France increasingly sees Russia as a direct threat to the nation and to Europe. The public debate still features voices that dress up appeasement as “being for peace,” yet when positions must be formalized, red lines hold. The response is to get stronger rather than theatrical. Air defense for Ukraine and initiatives like Sky Shield France reflect that shift from rhetoric to capability.
Hybrid incidents across Europe are read less as linear escalation and more as systematic testing of NATO, European institutions, and citizens’ resilience. Cable cuts, drones near airports, and propaganda flurries probe reactions and search for seams. The answer is unity and deterrence, not recycled “peace plans” that freeze lines without justice. The hybrid campaign against the Baltics is already under way, while Russia’s conventional readiness is limited by chronic mismanagement. Security rests on sustained support to Ukraine, firmer European capabilities, and a clear refusal to be intimidated. Long term, regime engineering is neither desirable nor necessary; pressure, resilience, and Ukraine’s success will make the imperial model untenable.

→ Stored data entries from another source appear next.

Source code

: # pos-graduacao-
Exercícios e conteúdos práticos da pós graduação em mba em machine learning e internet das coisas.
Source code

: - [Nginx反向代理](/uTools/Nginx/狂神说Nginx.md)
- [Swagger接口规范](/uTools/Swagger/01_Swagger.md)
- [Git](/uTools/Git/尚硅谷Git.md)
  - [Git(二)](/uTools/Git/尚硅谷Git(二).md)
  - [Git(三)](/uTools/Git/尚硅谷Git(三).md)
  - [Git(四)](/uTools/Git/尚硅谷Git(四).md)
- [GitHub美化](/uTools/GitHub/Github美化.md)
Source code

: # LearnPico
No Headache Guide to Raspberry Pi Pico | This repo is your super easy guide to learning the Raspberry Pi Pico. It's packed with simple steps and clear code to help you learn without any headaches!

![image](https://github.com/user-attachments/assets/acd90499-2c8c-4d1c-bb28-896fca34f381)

This was stated in a lengthy interview with the Guildhall News Agency by Frédéric Petit, member of the French National Assembly.

– In your estimate, do people in France see the Russian Federation as a danger to them and to the country?
– Yes, clearly. What may look troubling from the outside is not a political crisis but an institutional one. We also have a surface-level public debate where some voices say “Russia wants peace,” or claim “I am for peace,” and then use that to criticize Ukraine or to twist history. But when politicians must write such claims down and formally commit to them, they become very careful. They do not cross red lines, because they know society will not accept it. I travel a lot to small towns to give talks. Earlier this week, in a village of just a few thousand residents, about a hundred people came. They were already convinced on the essentials. Not that they say easy things or stupid things — they ask good questions, trying to understand a region they do not know well. We spoke for two hours. The understanding was clear: Russia acts as an empire. I often explain it is not only about territory, it is about models. Ukraine belongs to the model in which different peoples accept differences — language, history — and still work together. Think of the Cossack and Ukrainian past, deep history, the history of Odesa, and the Polish-Lithuanian Commonwealth. On the other side is a model that says: because you speak Russian, I am the boss. In France, this is increasingly understood.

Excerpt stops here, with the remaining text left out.